• **Instructions to follow**: Whenever a line in this data holds the word "shown", report that line in full.

** Data for this task follows **

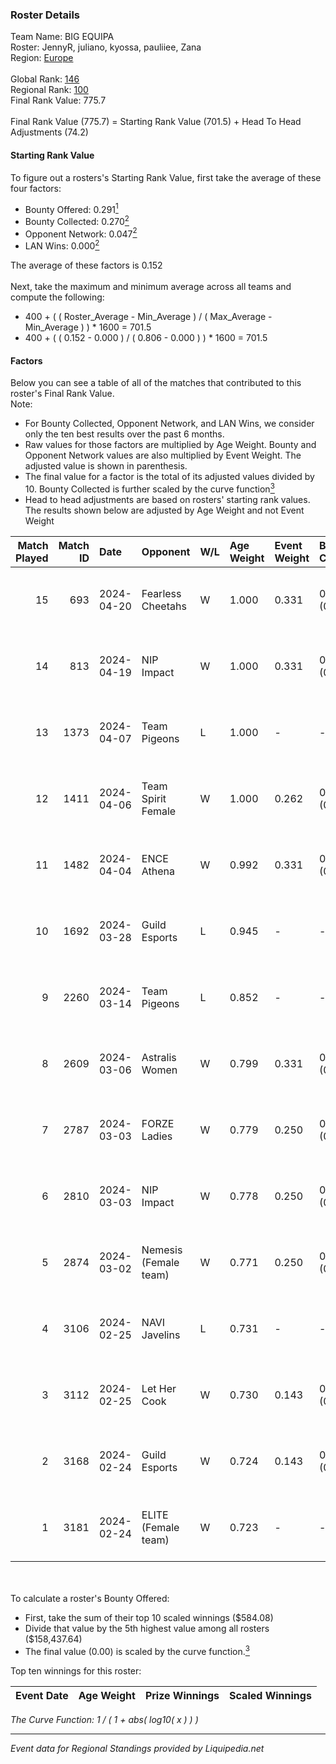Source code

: ### Roster Details<br />
Team Name: BIG EQUIPA<br />
Roster: JennyR, juliano, kyossa, pauliiee, Zana<br />
Region: [Europe]( ../standings_europe.md)<br />
<br />
Global Rank: [146](../standings_global.md)<br />
Regional Rank: [100]( ../standings_europe.md)<br />
Final Rank Value:  775.7<br />
<br />
Final Rank Value (775.7) = Starting Rank Value (701.5) + Head To Head Adjustments (74.2)<br />

#### Starting Rank Value<br />
To figure out a rosters's Starting Rank Value, first take the average of these four factors:<br />
- Bounty Offered: 0.291[<sup>1</sup>](#table2)
- Bounty Collected: 0.270[<sup>2</sup>](#table1)
- Opponent Network: 0.047[<sup>2</sup>](#table1)
- LAN Wins: 0.000[<sup>2</sup>](#table1)

The average of these factors is 0.152<br />
<br />
Next, take the maximum and minimum average across all teams and compute the following:<br />
- 400 + ( ( Roster_Average - Min_Average ) / ( Max_Average - Min_Average ) ) * 1600 = 701.5
- 400 + ( ( 0.152 - 0.000 ) / ( 0.806 - 0.000 ) ) * 1600 = 701.5


#### Factors<br />
Below you can see a table of all of the matches that contributed to this roster's Final Rank Value.<br />
Note:<br />

- For Bounty Collected, Opponent Network, and LAN Wins, we consider only the ten best results over the past 6 months.
- Raw values for those factors are multiplied by Age Weight. Bounty and Opponent Network values are also multiplied by Event Weight. The adjusted value is shown in parenthesis.
- The final value for a factor is the total of its adjusted values divided by 10. Bounty Collected is further scaled by the curve function[<sup>3</sup>](#curveFunction)
- Head to head adjustments are based on rosters' starting rank values. The results shown below are adjusted by Age Weight and not Event Weight
<span id="table1"></span><br />


| Match Played | Match ID | Date       | Opponent              | W/L | Age Weight | Event Weight | Bounty Collected | Opponent Network | LAN Wins      | H2H Adj. | Roster                                  |
| -: | -: | :- | :- | :- | :- | :- | :- | :- | :- | -: | :- |
|           15 |      693 | 2024-04-20 | Fearless Cheetahs     | W   | 1.000      | 0.331        | 0.014 (0.004)    | 0.199 (0.066)    | false (0.000) |    14.31 | JennyR, juliano, kyossa, pauliiee, Zana |
|           14 |      813 | 2024-04-19 | NIP Impact            | W   | 1.000      | 0.331        | 0.011 (0.004)    | 0.344 (0.114)    | false (0.000) |    15.53 | JennyR, juliano, kyossa, pauliiee, Zana |
|           13 |     1373 | 2024-04-07 | Team Pigeons          | L   | 1.000      | -            | -                | -                | -             |    -9.39 | JennyR, juliano, kyossa, pauliiee, Zana |
|           12 |     1411 | 2024-04-06 | Team Spirit Female    | W   | 1.000      | 0.262        | 0.011 (0.003)    | 0.205 (0.054)    | false (0.000) |    13.00 | JennyR, juliano, kyossa, pauliiee, Zana |
|           11 |     1482 | 2024-04-04 | ENCE Athena           | W   | 0.992      | 0.331        | 0.009 (0.003)    | 0.244 (0.080)    | false (0.000) |    13.83 | JennyR, juliano, kyossa, pauliiee, Zana |
|           10 |     1692 | 2024-03-28 | Guild Esports         | L   | 0.945      | -            | -                | -                | -             |   -14.99 | JennyR, juliano, kyossa, pauliiee, Zana |
|            9 |     2260 | 2024-03-14 | Team Pigeons          | L   | 0.852      | -            | -                | -                | -             |    -8.75 | JennyR, juliano, kyossa, pauliiee, Zana |
|            8 |     2609 | 2024-03-06 | Astralis Women        | W   | 0.799      | 0.331        | 0.007 (0.002)    | 0.101 (0.027)    | false (0.000) |     8.81 | JennyR, juliano, kyossa, pauliiee, Zana |
|            7 |     2787 | 2024-03-03 | FORZE Ladies          | W   | 0.779      | 0.250        | 0.002 (0.000)    | 0.057 (0.011)    | false (0.000) |     8.99 | JennyR, juliano, kyossa, pauliiee, Zana |
|            6 |     2810 | 2024-03-03 | NIP Impact            | W   | 0.778      | 0.250        | 0.011 (0.002)    | 0.344 (0.067)    | false (0.000) |    11.86 | JennyR, juliano, kyossa, pauliiee, Zana |
|            5 |     2874 | 2024-03-02 | Nemesis (Female team) | W   | 0.771      | 0.250        | 0.000 (0.000)    | 0.051 (0.010)    | false (0.000) |     5.32 | JennyR, juliano, kyossa, pauliiee, Zana |
|            4 |     3106 | 2024-02-25 | NAVI Javelins         | L   | 0.731      | -            | -                | -                | -             |    -7.04 | JennyR, juliano, kyossa, pauliiee, Zana |
|            3 |     3112 | 2024-02-25 | Let Her Cook          | W   | 0.730      | 0.143        | 0.000 (0.000)    | 0.191 (0.020)    | false (0.000) |     6.93 | JennyR, juliano, kyossa, pauliiee, Zana |
|            2 |     3168 | 2024-02-24 | Guild Esports         | W   | 0.724      | 0.143        | 0.010 (0.001)    | 0.194 (0.020)    | false (0.000) |    12.31 | JennyR, juliano, kyossa, pauliiee, Zana |
|            1 |     3181 | 2024-02-24 | ELITE (Female team)   | W   | 0.723      | -            | -                | -                | -             |     3.51 | JennyR, juliano, kyossa, pauliiee, Zana |

<br />
<span id="table2"></span><br />
To calculate a roster's Bounty Offered:<br />

- First, take the sum of their top 10 scaled winnings ($584.08)
- Divide that value by the 5th highest value among all rosters ($158,437.64)
- The final value (0.00) is scaled by the curve function.[<sup>3</sup>](#curveFunction)

Top ten winnings for this roster:<br />

| Event Date | Age Weight | Prize Winnings | Scaled Winnings |
| :- | -: | :- | :- |


<span id="curveFunction"></span>_The Curve Function: 1 / ( 1 + abs( log10( x ) ) )_<br />

---
_Event data for Regional Standings provided by Liquipedia.net_<br />
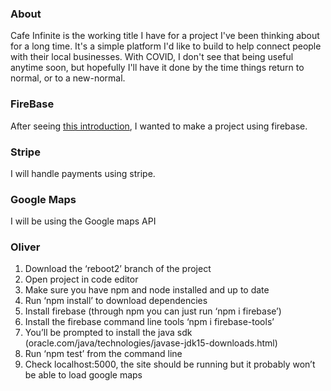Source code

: ### About
Cafe Infinite is the working title I have for a project I've been thinking about for a long time. It's a simple platform I'd like to build to help connect people with their local businesses. With COVID, I don't see that being useful anytime soon, but hopefully I'll have it done by the time things return to normal, or to a new-normal.

### FireBase
After seeing [this introduction](https://www.youtube.com/watch?v=9kRgVxULbag), I wanted to make a project using firebase.

### Stripe
I will handle payments using stripe.

### Google Maps
I will be using the Google maps API

### Oliver

1. Download the ‘reboot2’ branch of the project
2. Open project in code editor
3. Make sure you have npm and node installed and up to date
4. Run ‘npm install’ to download dependencies
5. Install firebase (through npm you can just run ‘npm i firebase’)
6. Install the firebase command line tools ‘npm i firebase-tools’
7. You’ll be prompted to install the java sdk (oracle.com/java/technologies/javase-jdk15-downloads.html)
8. Run ‘npm test’ from the command line
9. Check localhost:5000, the site should be running but it probably won’t be able to load google maps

** End of Data for this task **

• **Task result**:
- Raw values for those factors are multiplied by Age Weight. Bounty and Opponent Network values are also multiplied by Event Weight. The adjusted value is shown in parenthesis.
- Head to head adjustments are based on rosters' starting rank values. The results shown below are adjusted by Age Weight and not Event Weight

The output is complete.